*What is being asked*
Nothing but the line containing "Ahora considerar la" and the lines after it in the entries below should appear, each repeated exactly.
• • • • •
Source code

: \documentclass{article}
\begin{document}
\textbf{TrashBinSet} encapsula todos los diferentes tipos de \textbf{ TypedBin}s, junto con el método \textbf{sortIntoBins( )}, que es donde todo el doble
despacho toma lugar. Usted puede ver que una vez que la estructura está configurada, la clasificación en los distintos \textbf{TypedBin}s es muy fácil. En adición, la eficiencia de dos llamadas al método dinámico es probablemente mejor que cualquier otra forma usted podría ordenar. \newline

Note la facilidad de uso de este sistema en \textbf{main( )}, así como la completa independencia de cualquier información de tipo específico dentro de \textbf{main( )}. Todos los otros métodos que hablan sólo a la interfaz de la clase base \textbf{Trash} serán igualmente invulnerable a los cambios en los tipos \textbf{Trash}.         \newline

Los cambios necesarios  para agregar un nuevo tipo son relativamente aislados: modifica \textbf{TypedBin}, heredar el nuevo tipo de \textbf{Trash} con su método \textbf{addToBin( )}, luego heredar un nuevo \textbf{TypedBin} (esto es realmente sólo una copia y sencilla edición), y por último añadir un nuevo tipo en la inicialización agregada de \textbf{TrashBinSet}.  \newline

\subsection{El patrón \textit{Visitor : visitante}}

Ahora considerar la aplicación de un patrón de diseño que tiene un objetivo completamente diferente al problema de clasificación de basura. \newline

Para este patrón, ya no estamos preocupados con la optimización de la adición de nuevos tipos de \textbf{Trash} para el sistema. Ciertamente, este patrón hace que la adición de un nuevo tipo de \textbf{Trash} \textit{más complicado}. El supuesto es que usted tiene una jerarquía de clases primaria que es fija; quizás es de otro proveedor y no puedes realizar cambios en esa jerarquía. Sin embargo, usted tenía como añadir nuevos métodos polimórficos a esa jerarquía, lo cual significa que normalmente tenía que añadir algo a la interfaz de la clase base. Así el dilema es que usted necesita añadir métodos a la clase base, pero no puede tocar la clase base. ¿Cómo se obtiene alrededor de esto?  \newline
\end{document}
• • • • •
*Task answer*
Ahora considerar la aplicación de un patrón de diseño que tiene un objetivo completamente diferente al problema de clasificación de basura. \newline

Para este patrón, ya no estamos preocupados con la optimización de la adición de nuevos tipos de \textbf{Trash} para el sistema. Ciertamente, este patrón hace que la adición de un nuevo tipo de \textbf{Trash} \textit{más complicado}. El supuesto es que usted tiene una jerarquía de clases primaria que es fija; quizás es de otro proveedor y no puedes realizar cambios en esa jerarquía. Sin embargo, usted tenía como añadir nuevos métodos polimórficos a esa jerarquía, lo cual significa que normalmente tenía que añadir algo a la interfaz de la clase base. Así el dilema es que usted necesita añadir métodos a la clase base, pero no puede tocar la clase base. ¿Cómo se obtiene alrededor de esto?  \newline
\end{document}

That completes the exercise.